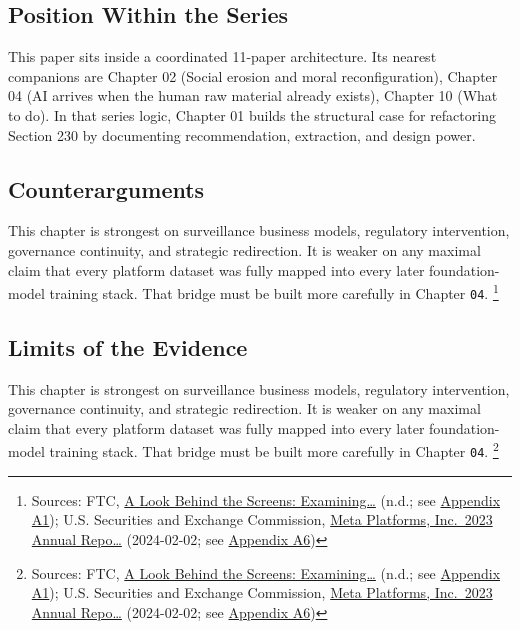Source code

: \documentclass[
  american,
  11pt,
  letterpaper,
]{article}
\begin{document}
\subsection{Position Within the
Series}\label{position-within-the-series-1}

This paper sits inside a coordinated 11-paper architecture. Its nearest
companions are Chapter 02 (Social erosion and moral reconfiguration),
Chapter 04 (AI arrives when the human raw material already exists),
Chapter 10 (What to do). In that series logic, Chapter 01 builds the
structural case for refactoring Section 230 by documenting
recommendation, extraction, and design power.

\subsection{Counterarguments}\label{counterarguments-1}

This chapter is strongest on surveillance business models, regulatory
intervention, governance continuity, and strategic redirection. It is
weaker on any maximal claim that every platform dataset was fully mapped
into every later foundation-model training stack. That bridge must be
built more carefully in Chapter \texttt{04}. \footnote{Sources: FTC,
  \href{https://www.ftc.gov/reports/look-behind-screens-examining-data-practices-social-media-video-streaming-services}{A
  Look Behind the Screens: Examining\ldots{}} (n.d.; see
  \hyperref[ch-01-appendix-a1-a-look-behind-the-screens-examining-the-data-practices-of-social-media-and-video-streaming-services]{Appendix
  A1}); U.S. Securities and Exchange Commission,
  \href{https://www.sec.gov/Archives/edgar/data/1326801/000132680124000012/meta-20231231.htm}{Meta
  Platforms, Inc.~2023 Annual Repo\ldots{}} (2024-02-02; see
  \hyperref[ch-01-appendix-a6-meta-platforms-inc-2023-annual-report-form-10-k]{Appendix
  A6})}

\subsection{Limits of the Evidence}\label{limits-of-the-evidence-1}

This chapter is strongest on surveillance business models, regulatory
intervention, governance continuity, and strategic redirection. It is
weaker on any maximal claim that every platform dataset was fully mapped
into every later foundation-model training stack. That bridge must be
built more carefully in Chapter \texttt{04}. \footnote{Sources: FTC,
  \href{https://www.ftc.gov/reports/look-behind-screens-examining-data-practices-social-media-video-streaming-services}{A
  Look Behind the Screens: Examining\ldots{}} (n.d.; see
  \hyperref[ch-01-appendix-a1-a-look-behind-the-screens-examining-the-data-practices-of-social-media-and-video-streaming-services]{Appendix
  A1}); U.S. Securities and Exchange Commission,
  \href{https://www.sec.gov/Archives/edgar/data/1326801/000132680124000012/meta-20231231.htm}{Meta
  Platforms, Inc.~2023 Annual Repo\ldots{}} (2024-02-02; see
  \hyperref[ch-01-appendix-a6-meta-platforms-inc-2023-annual-report-form-10-k]{Appendix
  A6})}
\end{document}
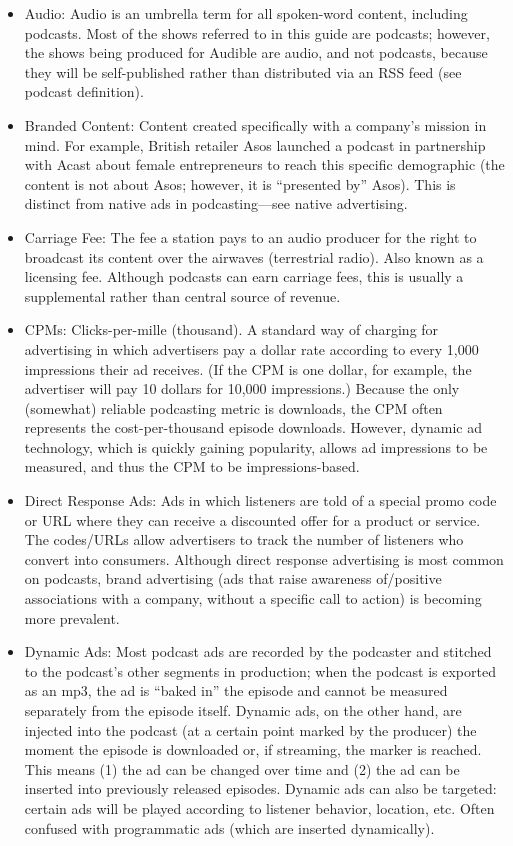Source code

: \documentclass[notoc, symmetric, nobib, nols]{towcenter-guideto-book}
\begin{document}
\begin{itemize}
\item Audio: Audio is an umbrella term for all spoken-word content, including podcasts. Most of the shows referred to in this guide are podcasts; however, the shows being produced for Audible are audio, and not podcasts, because they will be self-published rather than distributed via an RSS feed (see podcast definition).

\item Branded Content: Content created specifically with a company's mission in mind. For example, British retailer Asos launched a podcast in partnership with Acast about female entrepreneurs to reach this specific demographic (the content is not about Asos; however, it is ``presented by'' Asos). This is distinct from native ads in podcasting---see native advertising.

\item Carriage Fee: The fee a station pays to an audio producer for the right to broadcast its content over the airwaves (terrestrial radio). Also known as a licensing fee. Although podcasts can earn carriage fees, this is usually a supplemental rather than central source of revenue.

\item CPMs: Clicks-per-mille (thousand). A standard way of charging for advertising in which advertisers pay a dollar rate according to every 1,000 impressions their ad receives. (If the CPM is one dollar, for example, the advertiser will pay 10 dollars for 10,000 impressions.) Because the only (somewhat) reliable podcasting metric is downloads, the CPM often represents the cost-per-thousand episode downloads. However, dynamic ad technology, which is quickly gaining popularity, allows ad impressions to be measured, and thus the CPM to be impressions-based.

\item Direct Response Ads: Ads in which listeners are told of a special promo code or URL where they can receive a discounted offer for a product or service. The codes/URLs allow advertisers to track the number of listeners who convert into consumers. Although direct response advertising is most common on podcasts, brand advertising (ads that raise awareness of/positive associations with a company, without a specific call to action) is becoming more prevalent.

\item Dynamic Ads: Most podcast ads are recorded by the podcaster and stitched to the podcast's other segments in production; when the podcast is exported as an mp3, the ad is ``baked in'' the episode and cannot be measured separately from the episode itself. Dynamic ads, on the other hand, are injected into the podcast (at a certain point marked by the producer) the moment the episode is downloaded or, if streaming, the marker is reached. This means (1) the ad can be changed over time and (2) the ad can be inserted into previously released episodes. Dynamic ads can also be targeted: certain ads will be played according to listener behavior, location, etc. Often confused with programmatic ads (which are inserted dynamically).


\end{itemize}
\end{document}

Exercise description:
Retype the entries above word for word, minus any images.

Written solution:
Source code

: \documentclass[
  american,
  11pt,
  letterpaper,
]{article}
\begin{document}
\subsection{Position Within the
Series}\label{position-within-the-series-1}

This paper sits inside a coordinated 11-paper architecture. Its nearest
companions are Chapter 02 (Social erosion and moral reconfiguration),
Chapter 04 (AI arrives when the human raw material already exists),
Chapter 10 (What to do). In that series logic, Chapter 01 builds the
structural case for refactoring Section 230 by documenting
recommendation, extraction, and design power.

\subsection{Counterarguments}\label{counterarguments-1}

This chapter is strongest on surveillance business models, regulatory
intervention, governance continuity, and strategic redirection. It is
weaker on any maximal claim that every platform dataset was fully mapped
into every later foundation-model training stack. That bridge must be
built more carefully in Chapter \texttt{04}. \footnote{Sources: FTC,
  \href{https://www.ftc.gov/reports/look-behind-screens-examining-data-practices-social-media-video-streaming-services}{A
  Look Behind the Screens: Examining\ldots{}} (n.d.; see
  \hyperref[ch-01-appendix-a1-a-look-behind-the-screens-examining-the-data-practices-of-social-media-and-video-streaming-services]{Appendix
  A1}); U.S. Securities and Exchange Commission,
  \href{https://www.sec.gov/Archives/edgar/data/1326801/000132680124000012/meta-20231231.htm}{Meta
  Platforms, Inc.~2023 Annual Repo\ldots{}} (2024-02-02; see
  \hyperref[ch-01-appendix-a6-meta-platforms-inc-2023-annual-report-form-10-k]{Appendix
  A6})}

\subsection{Limits of the Evidence}\label{limits-of-the-evidence-1}

This chapter is strongest on surveillance business models, regulatory
intervention, governance continuity, and strategic redirection. It is
weaker on any maximal claim that every platform dataset was fully mapped
into every later foundation-model training stack. That bridge must be
built more carefully in Chapter \texttt{04}. \footnote{Sources: FTC,
  \href{https://www.ftc.gov/reports/look-behind-screens-examining-data-practices-social-media-video-streaming-services}{A
  Look Behind the Screens: Examining\ldots{}} (n.d.; see
  \hyperref[ch-01-appendix-a1-a-look-behind-the-screens-examining-the-data-practices-of-social-media-and-video-streaming-services]{Appendix
  A1}); U.S. Securities and Exchange Commission,
  \href{https://www.sec.gov/Archives/edgar/data/1326801/000132680124000012/meta-20231231.htm}{Meta
  Platforms, Inc.~2023 Annual Repo\ldots{}} (2024-02-02; see
  \hyperref[ch-01-appendix-a6-meta-platforms-inc-2023-annual-report-form-10-k]{Appendix
  A6})}
\end{document}
Source code

: \documentclass[notoc, symmetric, nobib, nols]{towcenter-guideto-book}
\begin{document}
\begin{itemize}
\item Audio: Audio is an umbrella term for all spoken-word content, including podcasts. Most of the shows referred to in this guide are podcasts; however, the shows being produced for Audible are audio, and not podcasts, because they will be self-published rather than distributed via an RSS feed (see podcast definition).

\item Branded Content: Content created specifically with a company's mission in mind. For example, British retailer Asos launched a podcast in partnership with Acast about female entrepreneurs to reach this specific demographic (the content is not about Asos; however, it is ``presented by'' Asos). This is distinct from native ads in podcasting---see native advertising.

\item Carriage Fee: The fee a station pays to an audio producer for the right to broadcast its content over the airwaves (terrestrial radio). Also known as a licensing fee. Although podcasts can earn carriage fees, this is usually a supplemental rather than central source of revenue.

\item CPMs: Clicks-per-mille (thousand). A standard way of charging for advertising in which advertisers pay a dollar rate according to every 1,000 impressions their ad receives. (If the CPM is one dollar, for example, the advertiser will pay 10 dollars for 10,000 impressions.) Because the only (somewhat) reliable podcasting metric is downloads, the CPM often represents the cost-per-thousand episode downloads. However, dynamic ad technology, which is quickly gaining popularity, allows ad impressions to be measured, and thus the CPM to be impressions-based.

\item Direct Response Ads: Ads in which listeners are told of a special promo code or URL where they can receive a discounted offer for a product or service. The codes/URLs allow advertisers to track the number of listeners who convert into consumers. Although direct response advertising is most common on podcasts, brand advertising (ads that raise awareness of/positive associations with a company, without a specific call to action) is becoming more prevalent.

\item Dynamic Ads: Most podcast ads are recorded by the podcaster and stitched to the podcast's other segments in production; when the podcast is exported as an mp3, the ad is ``baked in'' the episode and cannot be measured separately from the episode itself. Dynamic ads, on the other hand, are injected into the podcast (at a certain point marked by the producer) the moment the episode is downloaded or, if streaming, the marker is reached. This means (1) the ad can be changed over time and (2) the ad can be inserted into previously released episodes. Dynamic ads can also be targeted: certain ads will be played according to listener behavior, location, etc. Often confused with programmatic ads (which are inserted dynamically).


\end{itemize}
\end{document}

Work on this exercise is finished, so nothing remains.